- Northway Location within Gloucestershire
- OS grid reference: SO9234
- Civil parish: Northway;
- District: Tewkesbury;
- Shire county: Gloucestershire;
- Region: South West;
- Country: England
- Sovereign state: United Kingdom
- Post town: Tewkesbury
- Postcode district: GL20
- Dialling code: 01684
- Police: Gloucestershire
- Fire: Gloucestershire
- Ambulance: South Western
- UK Parliament: Tewkesbury;

= Northway, Gloucestershire =

Village in Gloucestershire, England

Northway is a village and civil parish in Gloucestershire, England, 2 miles north-east of Tewkesbury, and is in effect a suburb of that town. The parish is bordered on the west side by the M5 motorway, on the east by the Birmingham to Bristol main railway line, on the south by the A46 road and on the north by the boundary with Worcestershire.

== History ==
The toponym was first recorded in the 12th century in the form Northihaia, derived from the Old English north and gehæg, meaning "northern enclosure". Northway was granted to Tewkesbury Abbey in 1107, and in the Middle Ages Northway was part of the parish of Tewkesbury, but after the dissolution of the monasteries in the 16th century became part of the parish of Ashchurch.

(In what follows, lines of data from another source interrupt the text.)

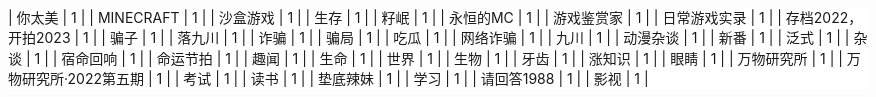 | 你太美 | 1 |
| MINECRAFT | 1 |
| 沙盒游戏 | 1 |
| 生存 | 1 |
| 籽岷 | 1 |
| 永恒的MC | 1 |
| 游戏鉴赏家 | 1 |
| 日常游戏实录 | 1 |
| 存档2022，开拍2023 | 1 |
| 骗子 | 1 |
| 落九川 | 1 |
| 诈骗 | 1 |
| 骗局 | 1 |
| 吃瓜 | 1 |
| 网络诈骗 | 1 |
| 九川 | 1 |
| 动漫杂谈 | 1 |
| 新番 | 1 |
| 泛式 | 1 |
| 杂谈 | 1 |
| 宿命回响 | 1 |
| 命运节拍 | 1 |
| 趣闻 | 1 |
| 生命 | 1 |
| 世界 | 1 |
| 生物 | 1 |
| 牙齿 | 1 |
| 涨知识 | 1 |
| 眼睛 | 1 |
| 万物研究所 | 1 |
| 万物研究所·2022第五期 | 1 |
| 考试 | 1 |
| 读书 | 1 |
| 垫底辣妹 | 1 |
| 学习 | 1 |
| 请回答1988 | 1 |
| 影视 | 1 |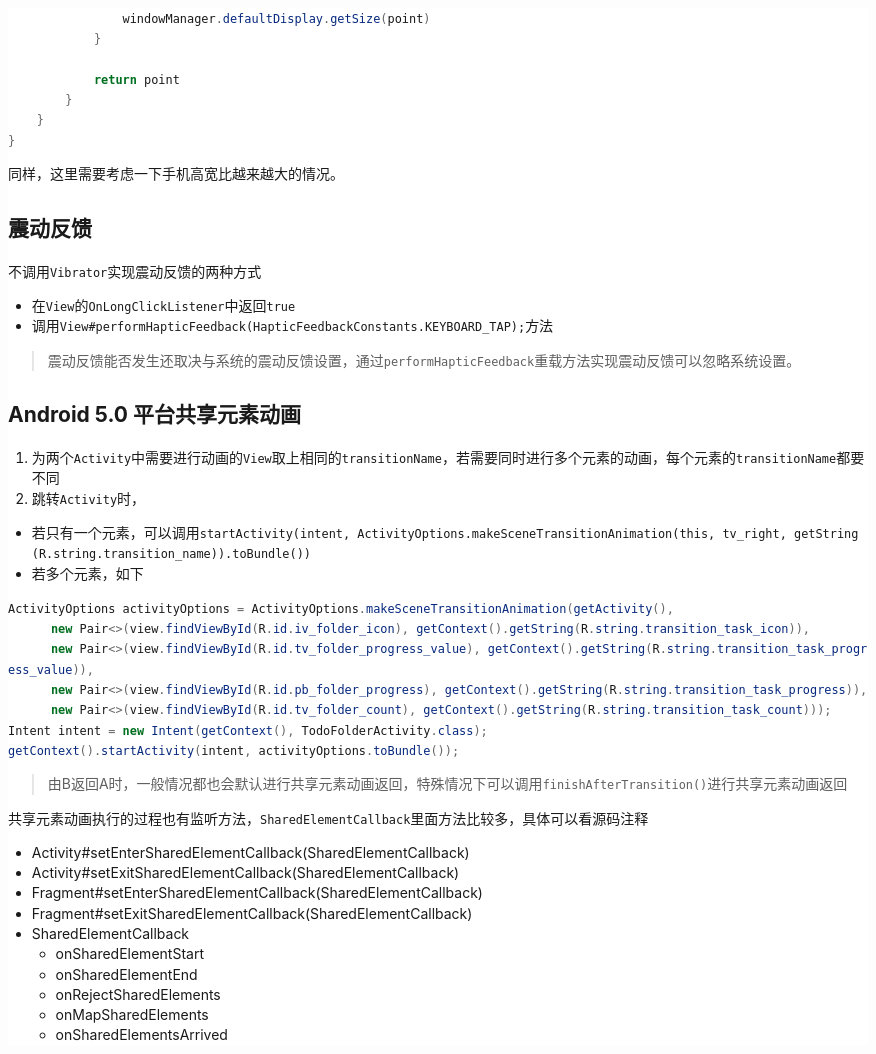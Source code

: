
 ```java
                windowManager.defaultDisplay.getSize(point)
            }

            return point
        }
    }
}
```

同样，这里需要考虑一下手机高宽比越来越大的情况。

## 震动反馈

不调用`Vibrator`实现震动反馈的两种方式
- 在`View`的`OnLongClickListener`中返回`true`
- 调用`View#performHapticFeedback(HapticFeedbackConstants.KEYBOARD_TAP);`方法

> 震动反馈能否发生还取决与系统的震动反馈设置，通过`performHapticFeedback`重载方法实现震动反馈可以忽略系统设置。

## Android 5.0 平台共享元素动画

1. 为两个`Activity`中需要进行动画的`View`取上相同的`transitionName`，若需要同时进行多个元素的动画，每个元素的`transitionName`都要不同
2. 跳转`Activity`时，
  - 若只有一个元素，可以调用`startActivity(intent, ActivityOptions.makeSceneTransitionAnimation(this, tv_right, getString(R.string.transition_name)).toBundle())`
  - 若多个元素，如下   
   ```java
   ActivityOptions activityOptions = ActivityOptions.makeSceneTransitionAnimation(getActivity(),
         new Pair<>(view.findViewById(R.id.iv_folder_icon), getContext().getString(R.string.transition_task_icon)),
         new Pair<>(view.findViewById(R.id.tv_folder_progress_value), getContext().getString(R.string.transition_task_progress_value)),
         new Pair<>(view.findViewById(R.id.pb_folder_progress), getContext().getString(R.string.transition_task_progress)),
         new Pair<>(view.findViewById(R.id.tv_folder_count), getContext().getString(R.string.transition_task_count)));
   Intent intent = new Intent(getContext(), TodoFolderActivity.class);
   getContext().startActivity(intent, activityOptions.toBundle());
   ```

> 由B返回A时，一般情况都也会默认进行共享元素动画返回，特殊情况下可以调用`finishAfterTransition()`进行共享元素动画返回

共享元素动画执行的过程也有监听方法，`SharedElementCallback`里面方法比较多，具体可以看源码注释

- Activity#setEnterSharedElementCallback(SharedElementCallback)
- Activity#setExitSharedElementCallback(SharedElementCallback)
- Fragment#setEnterSharedElementCallback(SharedElementCallback)
- Fragment#setExitSharedElementCallback(SharedElementCallback)
- SharedElementCallback
  - onSharedElementStart
  - onSharedElementEnd
  - onRejectSharedElements
  - onMapSharedElements
  - onSharedElementsArrived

Until the 20th century Northway remained a small hamlet. During the Second World War the Dowty Group established a factory in old railway buildings at Northway, and after the war a large housing estate was built north of the works on the site of a war-time camp. More development took place during the 1960s. The residential area lies south-west of the original hamlet. An area of pre-fabricated houses still exists in the estate, although heavily modified and modernised. Additions to the earliest developments have progressed right up to the present day. One newer development, commonly referred to as 'Saxon Park', built upon the former site of a factory that was once a part of Dowty Seals, sparked much controversy as many homes were significantly damaged in the Summer Floods of 2007 despite being less than a year old. Other areas of the parish were hit particularly badly, e.g. Kestrel Way and Sallis Close.

In 2008 Northway became a separate civil parish.